I’m still new in C++ development. I started with Visual Studio (VS).

Yet, no one seems to mentioned the __interface in VS (.NET). I am not very sure if this is a good way to declare an interface. But it seems to provide an additional enforcement (mentioned in the documents). Such that you don’t have to explicitly specify the virtual TYPE Method() = 0;, since it will be automatically converted.

__interface IMyInterface {
   HRESULT CommitX();
   HRESULT get_X(BSTR* pbstrName);
};

However, I don’t use it because I am concern about the cross platform compilation compatibility, since it only available under .NET.

If anyone do have anything interesting about it, please share. 🙂

Thanks.

Questions:
Answers:

While it’s true that virtual is the de-facto standard to define an interface, let’s not forget about the classic C-like pattern, which comes with a constructor in C++:

struct IButton
{
    void (*click)(); // might be std::function(void()) if you prefer

    IButton( void (*click_)() )
    : click(click_)
    {
    }
};

// call as:
// (button.*click)();

This has the advantage that you can re-bind events runtime without having to construct your class again (as C++ does not have a syntax for changing polymorphic types, this is a workaround for chameleon classes).

Tips:

  • You might inherit from this as a base class (both virtual and non-virtual are permitted) and fill click in your descendant’s constructor.
  • You might have the function pointer as a protected member and have a public reference and/or getter.
  • As mentioned above, this allows you to switch the implementation in runtime. Thus it’s a way to manage state as well. Depending on the number of ifs vs. state changes in your code, this might be faster than switch()es or ifs (turnaround is expected around 3-4 ifs, but always measure first.
  • If you choose std::function<> over function pointers, you might be able to manage all your object data within IBase. From this point, you can have value schematics for IBase (e.g., std::vector<IBase> will work). Note that this might be slower depending on your compiler and STL code; also that current implementations of std::function<> tend to have an overhead when compared to function pointers or even virtual functions (this might change in the future).
Questions:
Answers:

Here is the definition of abstract class in c++ standard

n4687

13.4.2

An abstract class is a class that can be used only as a base class of some other class; no objects of an abstract
class can be created except as subobjects of a class derived from it.
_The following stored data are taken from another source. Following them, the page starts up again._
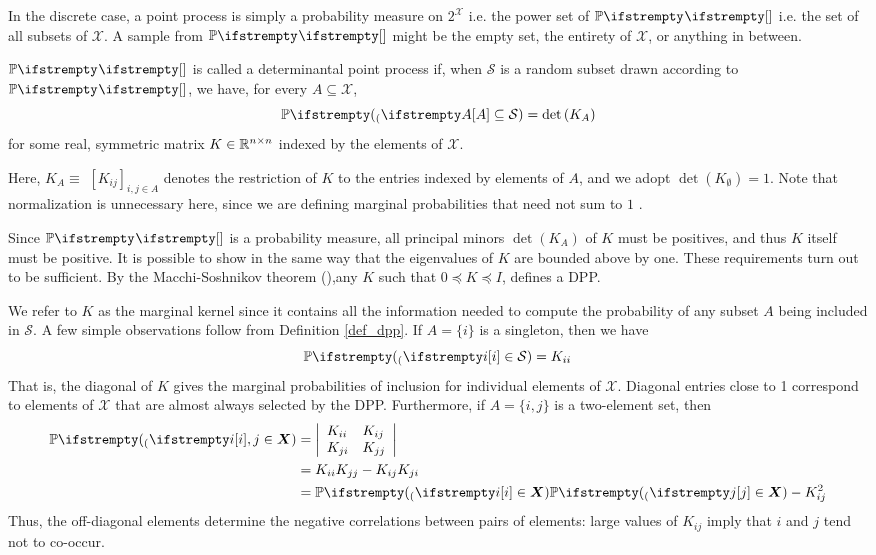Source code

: In the discrete case, a point process is simply a probability measure on $2^{\mathcal X}$ i.e. the power set of $\PP{}{}$ i.e. the set of all subsets of $\mathcal{X}$. A sample from $\PP{}{}$ might be the empty set, the entirety of $\mathcal{X}$, or anything in between. 
\begin{definition}
    \label{def_dpp}
    $\PP{}{}$ is called a determinantal point process if, when $\mathcal{S}$ is a random subset drawn according to $\PP{}{}$, we have, for every $A \subseteq \mathcal{X}$,
    \begin{equation}
        \PP(A \subseteq \mathcal{S})=\operatorname{det}\left(K_A\right)
    \end{equation}
    for some real, symmetric matrix $K \in \mathbb{R}^{n \times n}$ indexed by the elements of $\mathcal{X}$.
\end{definition}
Here, $K_A \equiv$ $\left[K_{i j}\right]_{i, j \in A}$ denotes the restriction of $K$ to the entries indexed by elements of $A$, and we adopt $\operatorname{det}\left(K_\emptyset\right)=1$. Note that normalization is unnecessary here, since we are defining marginal probabilities that need not sum to $1$ .

Since $\PP{}{}$ is a probability measure, all principal minors $\operatorname{det}\left(K_A\right)$ of $K$ must be positives, and thus $K$ itself must be positive. It is possible to show in the same way that the eigenvalues of $K$ are bounded above by one. These requirements turn out to be sufficient. By the Macchi-Soshnikov theorem (\cite{macchi1975dpp}),any $K$ such that $0 \preceq K \preceq I$, defines a DPP.

We refer to $K$ as the marginal kernel since it contains all the information needed to compute the probability of any subset $A$ being included in $\mathcal{S}$. A few simple observations follow from Definition \ref{def_dpp}. If $A=\{i\}$ is a singleton, then we have
\begin{equation*}
	\PP(i \in \mathcal{S})=K_{i i}
\end{equation*}
That is, the diagonal of $K$ gives the marginal probabilities of inclusion for individual elements of $\mathcal{X}$. Diagonal entries close to 1 correspond to elements of $\mathcal{X}$ that are almost always selected by the DPP. Furthermore, if $A=\{i, j\}$ is a two-element set, then
\begin{equation}
    \label{eqn_paircorrel}
	\begin{aligned}
        \PP(i, j \in \boldsymbol{X}) &=\left|\begin{array}{ll}
	K_{i i} & K_{i j} \\
	K_{j i} & K_{j j}
	\end{array}\right| \\
	&=K_{i i} K_{j j}-K_{i j} K_{j i} \\
	&=\PP(i \in \boldsymbol{X}) \PP(j \in \boldsymbol{X})-K_{i j}^2
	\end{aligned}
\end{equation}
Thus, the off-diagonal elements determine the negative correlations between pairs of elements: large values of $K_{i j}$ imply that $i$ and $j$ tend not to co-occur.

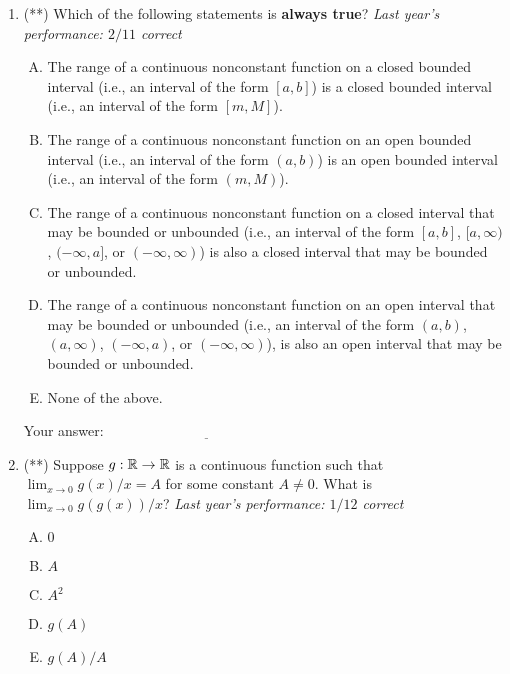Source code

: \documentclass[10pt]{amsart}
\begin{document}
\begin{enumerate}

\item (**) Which of the following statements is {\bf always true}? {\em
  Last year's performance: $2/11$ correct}

  \begin{enumerate}[(A)]

  \item The range of a continuous nonconstant function on a closed
    bounded interval (i.e., an interval of the form $[a,b]$) is a
    closed bounded interval (i.e., an interval of the form $[m,M]$).
  \item The range of a continuous nonconstant function on an open
    bounded interval (i.e., an interval of the form $(a,b)$) is an
    open bounded interval (i.e., an interval of the form $(m,M)$).
  \item The range of a continuous nonconstant function on a closed
    interval that may be bounded or unbounded (i.e., an interval of
    the form $[a,b]$, $[a,\infty)$, $(-\infty,a]$, or
    $(-\infty,\infty)$) is also a closed interval that may be bounded
    or unbounded.
  \item The range of a continuous nonconstant function on an open
    interval that may be bounded or unbounded (i.e., an interval of
    the form $(a,b)$,$(a,\infty)$, $(-\infty,a)$, or
    $(-\infty,\infty)$), is also an open interval that may be bounded
    or unbounded.
  \item None of the above.
  \end{enumerate}

  \vspace{0.1in}
  Your answer: $\underline{\qquad\qquad\qquad\qquad\qquad\qquad\qquad}$
  \vspace{0.5in}

\item (**) Suppose $g:\mathbb{R} \to \mathbb{R}$ is a continuous function such that
  $\lim_{x \to 0} g(x)/x = A$ for some constant $A \ne 0$. What is
  $\lim_{x \to 0} g(g(x))/x$? {\em Last year's performance: $1/12$ correct}

  \begin{enumerate}[(A)]
  \item $0$
  \item $A$
  \item $A^2$
  \item $g(A)$
  \item $g(A)/A$
  \end{enumerate}


\end{enumerate}
\end{document}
A class is abstract if it has at least
one pure virtual function.

Questions:
Answers:
class Shape 
{
public:
   // pure virtual function providing interface framework.
   virtual int getArea() = 0;
   void setWidth(int w)
   {
      width = w;
   }
   void setHeight(int h)
   {
      height = h;
   }
protected:
    int width;
    int height;
};

class Rectangle: public Shape
{
public:
    int getArea()
    { 
        return (width * height); 
    }
};
class Triangle: public Shape
{
public:
    int getArea()
    { 
        return (width * height)/2; 
    }
};

int main(void)
{
     Rectangle Rect;
     Triangle  Tri;

     Rect.setWidth(5);
     Rect.setHeight(7);

     cout << "Rectangle area: " << Rect.getArea() << endl;

     Tri.setWidth(5);
     Tri.setHeight(7);

     cout << "Triangle area: " << Tri.getArea() << endl; 

     return 0;
}

Result:
Rectangle area: 35
Triangle area: 17

We have seen how an abstract class defined an interface in terms of getArea() and two other classes implemented same function but with different algorithm to calculate the area specific to the shape.